Report each line from the listing that the string "onboard" appears in.

### Supplied data
☆ ☆ ☆ ☆ ☆
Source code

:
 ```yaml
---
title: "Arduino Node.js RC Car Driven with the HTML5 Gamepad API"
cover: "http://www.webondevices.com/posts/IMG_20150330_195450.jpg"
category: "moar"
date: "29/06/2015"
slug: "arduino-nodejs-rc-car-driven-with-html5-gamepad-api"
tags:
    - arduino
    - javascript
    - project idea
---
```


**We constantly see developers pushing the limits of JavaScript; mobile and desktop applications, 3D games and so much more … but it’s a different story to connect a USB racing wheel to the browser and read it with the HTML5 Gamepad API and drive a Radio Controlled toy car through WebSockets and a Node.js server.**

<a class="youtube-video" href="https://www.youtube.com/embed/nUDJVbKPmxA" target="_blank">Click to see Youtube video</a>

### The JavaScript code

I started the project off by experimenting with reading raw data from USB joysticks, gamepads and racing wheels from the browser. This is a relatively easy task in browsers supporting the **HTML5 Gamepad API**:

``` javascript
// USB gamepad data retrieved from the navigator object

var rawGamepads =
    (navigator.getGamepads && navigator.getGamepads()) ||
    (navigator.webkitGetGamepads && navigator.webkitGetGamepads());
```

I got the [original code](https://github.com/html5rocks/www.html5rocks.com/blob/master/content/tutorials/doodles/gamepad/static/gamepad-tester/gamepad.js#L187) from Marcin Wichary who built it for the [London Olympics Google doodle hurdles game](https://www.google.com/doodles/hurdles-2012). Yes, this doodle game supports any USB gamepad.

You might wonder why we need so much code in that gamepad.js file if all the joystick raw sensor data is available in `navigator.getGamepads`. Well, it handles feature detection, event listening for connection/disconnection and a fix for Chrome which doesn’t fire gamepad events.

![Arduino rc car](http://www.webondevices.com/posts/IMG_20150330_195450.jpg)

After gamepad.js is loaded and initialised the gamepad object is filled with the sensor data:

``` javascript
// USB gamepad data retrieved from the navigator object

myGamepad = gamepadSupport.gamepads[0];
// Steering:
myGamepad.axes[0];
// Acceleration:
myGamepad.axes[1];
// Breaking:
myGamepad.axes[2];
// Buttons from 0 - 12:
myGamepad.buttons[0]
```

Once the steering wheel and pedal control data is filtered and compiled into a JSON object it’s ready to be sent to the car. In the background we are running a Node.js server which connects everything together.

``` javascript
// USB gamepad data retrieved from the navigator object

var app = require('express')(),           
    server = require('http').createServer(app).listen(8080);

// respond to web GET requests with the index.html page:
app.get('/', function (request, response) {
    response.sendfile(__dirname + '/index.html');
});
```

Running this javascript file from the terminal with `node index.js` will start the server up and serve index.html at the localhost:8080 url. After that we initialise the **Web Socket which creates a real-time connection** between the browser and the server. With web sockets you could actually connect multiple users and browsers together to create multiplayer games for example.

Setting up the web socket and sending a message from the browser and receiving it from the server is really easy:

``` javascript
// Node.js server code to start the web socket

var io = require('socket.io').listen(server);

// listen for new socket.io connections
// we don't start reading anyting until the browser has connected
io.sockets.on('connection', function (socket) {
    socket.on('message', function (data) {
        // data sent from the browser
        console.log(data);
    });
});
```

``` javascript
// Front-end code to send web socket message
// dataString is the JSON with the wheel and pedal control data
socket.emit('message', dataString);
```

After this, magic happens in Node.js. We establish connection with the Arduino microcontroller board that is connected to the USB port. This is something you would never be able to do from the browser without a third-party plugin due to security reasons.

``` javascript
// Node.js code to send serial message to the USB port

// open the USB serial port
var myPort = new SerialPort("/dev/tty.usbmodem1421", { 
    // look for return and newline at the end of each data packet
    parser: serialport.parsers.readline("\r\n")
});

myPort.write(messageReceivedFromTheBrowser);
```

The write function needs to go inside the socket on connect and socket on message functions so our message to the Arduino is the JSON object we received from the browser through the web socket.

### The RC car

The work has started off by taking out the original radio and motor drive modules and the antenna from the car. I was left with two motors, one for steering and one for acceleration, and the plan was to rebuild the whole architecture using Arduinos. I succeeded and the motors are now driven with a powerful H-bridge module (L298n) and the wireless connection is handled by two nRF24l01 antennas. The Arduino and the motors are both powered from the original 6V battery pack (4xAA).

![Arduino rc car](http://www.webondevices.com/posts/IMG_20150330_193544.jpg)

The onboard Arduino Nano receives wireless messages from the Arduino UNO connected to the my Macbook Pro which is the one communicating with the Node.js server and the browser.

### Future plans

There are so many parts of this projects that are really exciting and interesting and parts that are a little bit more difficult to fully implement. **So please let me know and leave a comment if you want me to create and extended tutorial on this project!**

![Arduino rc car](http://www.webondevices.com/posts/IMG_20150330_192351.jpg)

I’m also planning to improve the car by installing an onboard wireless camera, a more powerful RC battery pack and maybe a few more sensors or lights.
☆ ☆ ☆ ☆ ☆
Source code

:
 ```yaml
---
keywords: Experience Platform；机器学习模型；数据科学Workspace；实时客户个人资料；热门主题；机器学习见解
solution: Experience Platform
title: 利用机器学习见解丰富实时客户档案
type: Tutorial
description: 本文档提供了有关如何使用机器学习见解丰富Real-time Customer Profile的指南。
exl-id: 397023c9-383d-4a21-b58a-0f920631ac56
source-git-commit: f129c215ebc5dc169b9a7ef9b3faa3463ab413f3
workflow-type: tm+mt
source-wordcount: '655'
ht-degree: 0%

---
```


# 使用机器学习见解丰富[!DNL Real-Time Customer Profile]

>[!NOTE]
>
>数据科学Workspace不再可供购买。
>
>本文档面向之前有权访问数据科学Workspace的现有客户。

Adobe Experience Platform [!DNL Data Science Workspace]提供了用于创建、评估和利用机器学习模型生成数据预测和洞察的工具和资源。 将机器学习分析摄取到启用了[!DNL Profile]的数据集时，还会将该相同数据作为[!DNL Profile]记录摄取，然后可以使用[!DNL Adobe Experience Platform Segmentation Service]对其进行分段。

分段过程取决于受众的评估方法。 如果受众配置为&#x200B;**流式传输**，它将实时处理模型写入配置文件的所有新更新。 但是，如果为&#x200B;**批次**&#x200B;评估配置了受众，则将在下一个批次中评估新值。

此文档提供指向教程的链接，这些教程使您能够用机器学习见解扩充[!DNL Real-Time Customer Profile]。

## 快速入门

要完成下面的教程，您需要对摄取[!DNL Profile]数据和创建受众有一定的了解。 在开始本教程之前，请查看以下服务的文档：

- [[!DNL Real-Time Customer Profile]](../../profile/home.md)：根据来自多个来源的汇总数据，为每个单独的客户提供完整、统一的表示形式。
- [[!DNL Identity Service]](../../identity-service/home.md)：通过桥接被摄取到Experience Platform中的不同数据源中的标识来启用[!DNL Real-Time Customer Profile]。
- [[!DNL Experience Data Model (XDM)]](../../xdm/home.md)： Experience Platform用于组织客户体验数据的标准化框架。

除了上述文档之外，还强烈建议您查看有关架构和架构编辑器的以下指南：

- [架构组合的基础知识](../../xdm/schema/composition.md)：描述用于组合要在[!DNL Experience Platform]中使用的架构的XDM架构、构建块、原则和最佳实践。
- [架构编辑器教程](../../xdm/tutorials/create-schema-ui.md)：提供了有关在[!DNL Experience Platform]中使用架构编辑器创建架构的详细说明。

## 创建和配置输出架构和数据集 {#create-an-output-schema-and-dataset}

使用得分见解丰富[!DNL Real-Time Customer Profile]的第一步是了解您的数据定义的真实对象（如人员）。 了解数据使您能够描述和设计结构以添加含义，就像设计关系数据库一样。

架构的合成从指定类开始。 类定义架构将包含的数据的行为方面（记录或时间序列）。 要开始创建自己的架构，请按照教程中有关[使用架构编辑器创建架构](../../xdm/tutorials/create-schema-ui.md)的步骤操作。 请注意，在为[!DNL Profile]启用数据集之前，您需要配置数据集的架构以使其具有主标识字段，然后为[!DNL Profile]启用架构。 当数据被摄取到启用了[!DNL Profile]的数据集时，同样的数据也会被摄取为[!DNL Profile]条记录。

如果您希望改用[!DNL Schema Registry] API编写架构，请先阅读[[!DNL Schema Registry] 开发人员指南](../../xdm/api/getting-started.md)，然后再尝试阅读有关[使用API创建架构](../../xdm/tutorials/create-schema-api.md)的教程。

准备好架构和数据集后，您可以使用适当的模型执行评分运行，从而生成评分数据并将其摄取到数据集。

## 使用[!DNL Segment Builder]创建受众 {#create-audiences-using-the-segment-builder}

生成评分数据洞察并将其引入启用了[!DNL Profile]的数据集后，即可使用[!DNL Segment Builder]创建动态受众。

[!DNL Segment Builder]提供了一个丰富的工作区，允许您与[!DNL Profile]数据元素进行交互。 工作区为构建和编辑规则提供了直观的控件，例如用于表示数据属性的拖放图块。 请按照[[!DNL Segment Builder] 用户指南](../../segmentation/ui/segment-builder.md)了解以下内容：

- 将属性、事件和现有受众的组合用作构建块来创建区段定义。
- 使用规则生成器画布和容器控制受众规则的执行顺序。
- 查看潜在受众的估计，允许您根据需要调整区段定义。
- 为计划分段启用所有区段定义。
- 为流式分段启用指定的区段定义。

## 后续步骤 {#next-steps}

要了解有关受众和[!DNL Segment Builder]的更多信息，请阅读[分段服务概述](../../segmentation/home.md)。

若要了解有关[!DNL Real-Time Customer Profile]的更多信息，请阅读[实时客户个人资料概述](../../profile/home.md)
☆ ☆ ☆ ☆ ☆
### Result
The onboard Arduino Nano receives wireless messages from the Arduino UNO connected to the my Macbook Pro which is the one communicating with the Node.js server and the browser.
I’m also planning to improve the car by installing an onboard wireless camera, a more powerful RC battery pack and maybe a few more sensors or lights.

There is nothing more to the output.